Amidst an atmosphere of government agencies overstepping their authority in the surveillance arena, some shocking news has been revealed. In what amounts to an unconstitutional power grab, the FBI is seeking permission to change its rules over warrantless and warranted search and seizure. If granted the agency would have the green light to unleash its capabilities on computers across America and beyond. Expectedly, the move has civil liberties groups up in arms.

The FBI proposal is due to come before a relatively obscure regulatory body, the advisory committee on criminal rules, which meets Nov 5 to discuss the issue. The committee will be addressed by proponents for the changes as well as antagonists. That the group is meeting under the cloud of a rousing thumping by the administration’s party in the national elections the previous day may alter the outcome. The election results represent a repudiation for the president and the administration. High on the list of discontent among voters was the obtrusive, anti-privacy posture of this administration.

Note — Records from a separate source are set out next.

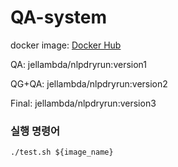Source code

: # QA-system
docker image: [Docker Hub](https://hub.docker.com/repository/docker/jellambda/nlpdryrun)

QA: jellambda/nlpdryrun:version1


QG+QA: jellambda/nlpdryrun:version2 

Final: jellambda/nlpdryrun:version3

### 실행 명령어
`./test.sh ${image_name}`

Regarding the FBI initiative, Ahmed Ghappour, an expert in computer law at the University of California, said, ”This is a giant step forward for the FBI’s operational capabilities, without any consideration of the policy implications. To be seeking these powers at a time of heightened international concern about US surveillance is an especially brazen and potentially dangerous move.” Ghappour, incidentally, will be addressing the hearing on Nov 5.

Under present operating rules (known as Rule 41 of the federal criminal procedure), the FBI is permitted to effect searches if it has a court-approved warrant. Currently, the searches have to be targeted, focused searches on specific locations where suspected criminal activity is occurring. And it must be approved by judges located in that same district. But the FBI, not satisfied with such an arrangement seeks broader authority.

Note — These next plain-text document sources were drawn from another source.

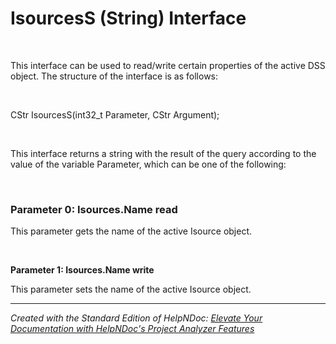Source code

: # IsourcesS (String) Interface

&nbsp;

This interface can be used to read/write certain properties of the active DSS object. The structure of the interface is as follows:

&nbsp;

CStr IsourcesS(int32\_t Parameter, CStr Argument);

&nbsp;

This interface returns a string with the result of the query according to the value of the variable Parameter, which can be one of the following:

&nbsp;

### Parameter 0: Isources.Name read

This parameter gets the name of the active Isource object.

&nbsp;

**Parameter 1: Isources.Name write**

This parameter sets the name of the active Isource object.


***
_Created with the Standard Edition of HelpNDoc: [Elevate Your Documentation with HelpNDoc's Project Analyzer Features](<https://www.helpndoc.com/feature-tour/advanced-project-analyzer/>)_
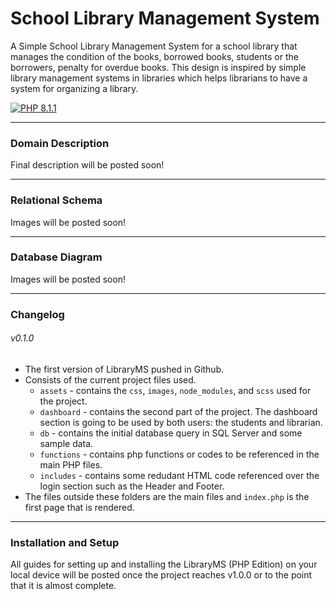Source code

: # School Library Management System
A Simple School Library Management System for a school library that manages the condition of the books, borrowed books, students or the borrowers, penalty for overdue books. This design is inspired by simple library management systems in libraries which helps librarians to have a system for organizing a library.

[![PHP 8.1.1](https://img.shields.io/badge/php-8.1.1-purple?logo=php&logoColor=B0B3D6)](https://www.php.net/downloads.php)
___
### Domain Description
Final description will be posted soon!
___
### Relational Schema
Images will be posted soon!
___
### Database Diagram
Images will be posted soon!
___
### Changelog
###### v0.1.0
* The first version of LibraryMS pushed in Github.
* Consists of the current project files used.
  * `assets` - contains the `css`, `images`, `node_modules`, and `scss` used for the project.
  * `dashboard` - contains the second part of the project. The dashboard section is going to be used by both users: the students and librarian.
  * `db` - contains the initial database query in SQL Server and some sample data.
  * `functions` - contains php functions or codes to be referenced in the main PHP files.
  *  `includes` - contains some redudant HTML code referenced over the login section such as the Header and Footer.
* The files outside these folders are the main files and `index.php` is the first page that is rendered.
___
### Installation and Setup
All guides for setting up and installing the LibraryMS (PHP Edition) on your local device will be posted once the project reaches v1.0.0 or to the point that it is almost complete.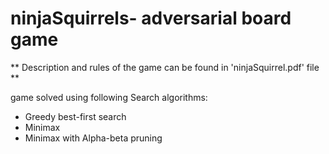# ninjaSquirrels- adversarial board game

** Description and rules of the game can be found in 'ninjaSquirrel.pdf' file **


game solved using following Search algorithms:
 - Greedy best-first search
 - Minimax 
 - Minimax with Alpha-beta pruning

What the FBI proposes to the committee is a judicial warrant that would allow them to hack into any computer, regardless of location. In so doing they aim to render useless computers using location-hiding tools- such as Tor- that obscured a computers location. Specifically, they wish to insert a clause in the language that would allow judges to issue warrants to grant them ’remote access” to computers located within or outside the district if the technology is deemed to be attempting to conceal data. What is especially alarming is that they want the new powers applicable to any criminal investigation- not just terrorism. This is yet another raising of the surveillance stakes.

The FBI process is called ’network investigative techniques”. These involve the surreptitious installation of malicious software, or malware, onto a computer that enables federal agents to control the computer. It effectively downloads all its digital contents, can switch the camera or microphone on or off and even command other computers in its network. “This is an extremely invasive technique,” said Chris Soghoian, chief technologist of the ACLU. Like Ghappour he is also addressing the committee. He went on, ’ We are talking here about giving the FBI the green light to hack any computer in the country or around the world.” This move by the FBI appears to be an end-run through a back door. They’re attempting to soft-sell what is a serious, far-reaching issue.

Similarly, Janice Granick, director of civil liberties at the Stanford center for internet and society, said that ’this is an investigative technique that we haven’t seen before and we haven’t thrashed out the implications. It absolutely should not be done through a rule change-it has to be fully debated publicly, and Congress must be involved.” We have a recently revealed example of how deceptive the FBI can be in a recent article published in this space about the agency imitating the Associated Press in attempting to nab a suspect.

Aside from the dire domestic implications, in a broader context changing the rules puts long-term international relationships at peril since there is not Fourth Amendment protection for other countries. De facto, the US courts in issuing a warrant would in effect be allowing searches outside the US. Gappour feared this warning, “In the age of cyber attacks, this sort of thing can scale up pretty quickly.” This is evident during the FBI’s Silk Road case where it is suspected that the FBI hacked into a server in Reykjavik, Iceland in attempting to prosecute Ross Ulbricht, the alleged founder of the billion-dollar Silk Road drug site. The FBI denies any clandestine, nefarious activity in that case.

Hopefully, with the American electorate registering displeasure with Obama’s policies, of which unbridled law enforcement surveillance is one, the committee will deny the FBI rule change request and kick it into a more public arena where it will receive more scrutiny. After which, it should deliberated and promptly relegated to the scrap heap of bad ideas.